→ **Exercise goal**:
Retype the data below exactly, skipping pictures.

Records from a data collection:

↓

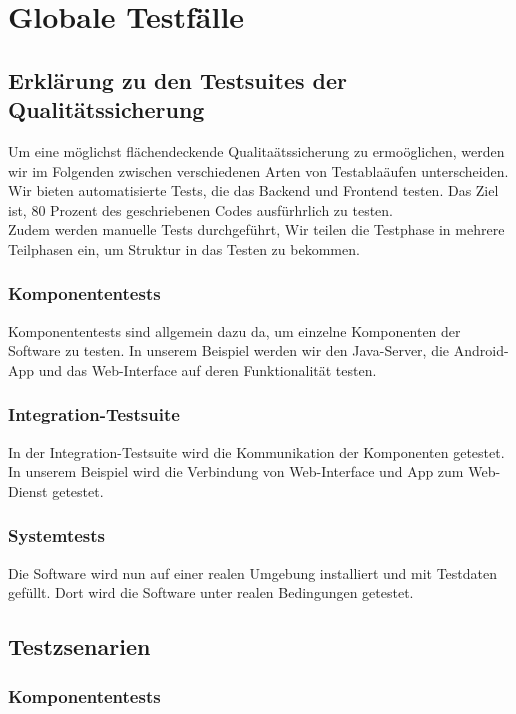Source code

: \chapter{Globale Testf\"alle}
\section{Erkl\"arung zu den Testsuites der Qualit\"atssicherung}
Um eine m\"oglichst fl\"achendeckende Qualita\"atssicherung zu ermo\"oglichen, werden wir im Folgenden zwischen verschiedenen Arten von Testabla\"aufen unterscheiden. Wir bieten automatisierte Tests, die das Backend und Frontend testen. Das Ziel ist, 80 Prozent des geschriebenen Codes ausf\"urhrlich zu testen. \\
Zudem werden manuelle Tests durchgef\"uhrt, 
Wir teilen die Testphase in mehrere Teilphasen ein, um Struktur in das Testen zu bekommen.
\subsection{Komponententests}
Komponententests sind allgemein dazu da, um einzelne Komponenten der Software zu testen. In unserem Beispiel werden wir den Java-Server, die Android-App und das Web-Interface auf deren Funktionalit\"at testen. 
\subsection{Integration-Testsuite}
In der Integration-Testsuite wird die Kommunikation der Komponenten getestet. In unserem Beispiel wird die Verbindung von Web-Interface und App zum Web-Dienst getestet.
\subsection{Systemtests}
Die Software wird nun auf einer realen Umgebung installiert und mit Testdaten gef\"ullt. Dort wird die Software unter realen Bedingungen getestet.

\section{Testzsenarien}
\subsection{Komponententests}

↑

→ **Finished task**:
Source code

: \chapter{Globale Testf\"alle}
\section{Erkl\"arung zu den Testsuites der Qualit\"atssicherung}
Um eine m\"oglichst fl\"achendeckende Qualita\"atssicherung zu ermo\"oglichen, werden wir im Folgenden zwischen verschiedenen Arten von Testabla\"aufen unterscheiden. Wir bieten automatisierte Tests, die das Backend und Frontend testen. Das Ziel ist, 80 Prozent des geschriebenen Codes ausf\"urhrlich zu testen. \\
Zudem werden manuelle Tests durchgef\"uhrt, 
Wir teilen die Testphase in mehrere Teilphasen ein, um Struktur in das Testen zu bekommen.
\subsection{Komponententests}
Komponententests sind allgemein dazu da, um einzelne Komponenten der Software zu testen. In unserem Beispiel werden wir den Java-Server, die Android-App und das Web-Interface auf deren Funktionalit\"at testen. 
\subsection{Integration-Testsuite}
In der Integration-Testsuite wird die Kommunikation der Komponenten getestet. In unserem Beispiel wird die Verbindung von Web-Interface und App zum Web-Dienst getestet.
\subsection{Systemtests}
Die Software wird nun auf einer realen Umgebung installiert und mit Testdaten gef\"ullt. Dort wird die Software unter realen Bedingungen getestet.

\section{Testzsenarien}
\subsection{Komponententests}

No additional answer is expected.